Assigned task
Reproduce every record below exactly as written, but leave out any pictures.

Data excerpts
· · · ·

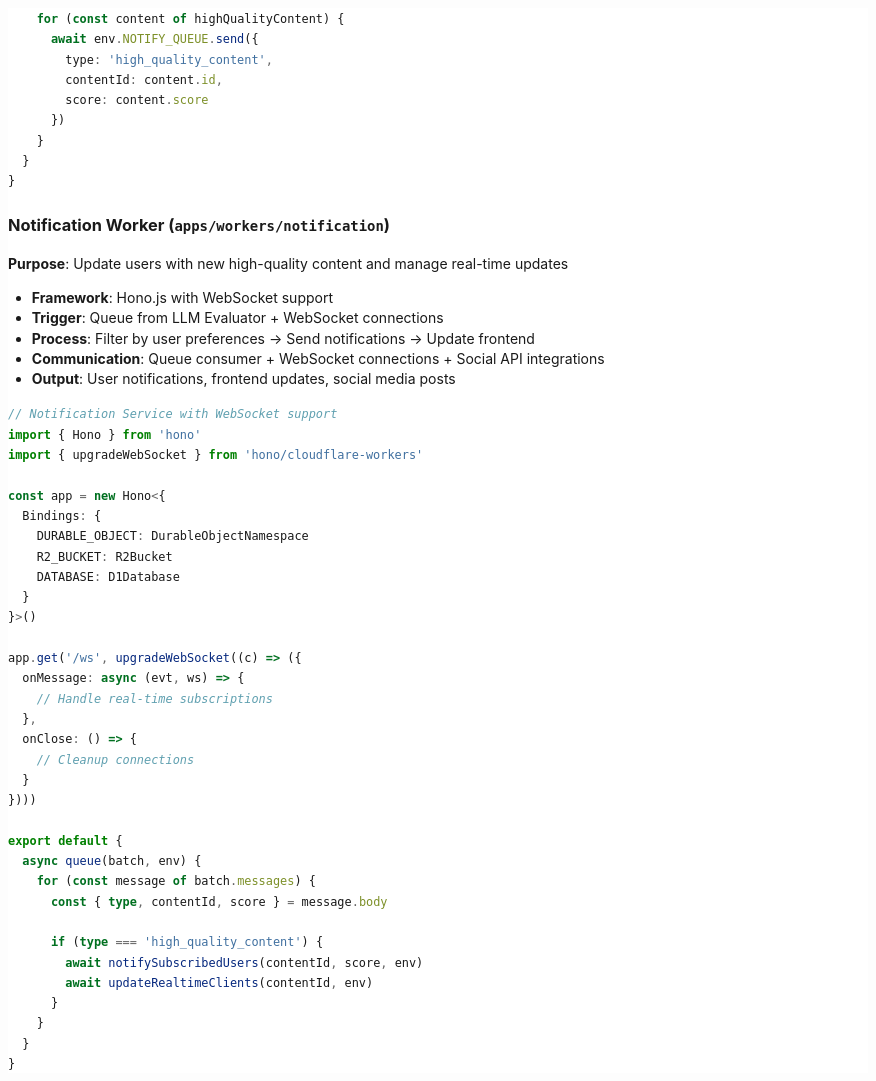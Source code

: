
 ```typescript
    for (const content of highQualityContent) {
      await env.NOTIFY_QUEUE.send({ 
        type: 'high_quality_content',
        contentId: content.id,
        score: content.score
      })
    }
  }
}
```

### Notification Worker (`apps/workers/notification`)
**Purpose**: Update users with new high-quality content and manage real-time updates
- **Framework**: Hono.js with WebSocket support
- **Trigger**: Queue from LLM Evaluator + WebSocket connections
- **Process**: Filter by user preferences → Send notifications → Update frontend
- **Communication**: Queue consumer + WebSocket connections + Social API integrations
- **Output**: User notifications, frontend updates, social media posts

```typescript
// Notification Service with WebSocket support
import { Hono } from 'hono'
import { upgradeWebSocket } from 'hono/cloudflare-workers'

const app = new Hono<{
  Bindings: {
    DURABLE_OBJECT: DurableObjectNamespace
    R2_BUCKET: R2Bucket
    DATABASE: D1Database
  }
}>()

app.get('/ws', upgradeWebSocket((c) => ({
  onMessage: async (evt, ws) => {
    // Handle real-time subscriptions
  },
  onClose: () => {
    // Cleanup connections
  }
})))

export default {
  async queue(batch, env) {
    for (const message of batch.messages) {
      const { type, contentId, score } = message.body
      
      if (type === 'high_quality_content') {
        await notifySubscribedUsers(contentId, score, env)
        await updateRealtimeClients(contentId, env)
      }
    }
  }
}
```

· · · ·

Result below
Source code

:
 ```typescript
    for (const content of highQualityContent) {
      await env.NOTIFY_QUEUE.send({ 
        type: 'high_quality_content',
        contentId: content.id,
        score: content.score
      })
    }
  }
}
```

### Notification Worker (`apps/workers/notification`)
**Purpose**: Update users with new high-quality content and manage real-time updates
- **Framework**: Hono.js with WebSocket support
- **Trigger**: Queue from LLM Evaluator + WebSocket connections
- **Process**: Filter by user preferences → Send notifications → Update frontend
- **Communication**: Queue consumer + WebSocket connections + Social API integrations
- **Output**: User notifications, frontend updates, social media posts

```typescript
// Notification Service with WebSocket support
import { Hono } from 'hono'
import { upgradeWebSocket } from 'hono/cloudflare-workers'

const app = new Hono<{
  Bindings: {
    DURABLE_OBJECT: DurableObjectNamespace
    R2_BUCKET: R2Bucket
    DATABASE: D1Database
  }
}>()

app.get('/ws', upgradeWebSocket((c) => ({
  onMessage: async (evt, ws) => {
    // Handle real-time subscriptions
  },
  onClose: () => {
    // Cleanup connections
  }
})))

export default {
  async queue(batch, env) {
    for (const message of batch.messages) {
      const { type, contentId, score } = message.body
      
      if (type === 'high_quality_content') {
        await notifySubscribedUsers(contentId, score, env)
        await updateRealtimeClients(contentId, env)
      }
    }
  }
}
```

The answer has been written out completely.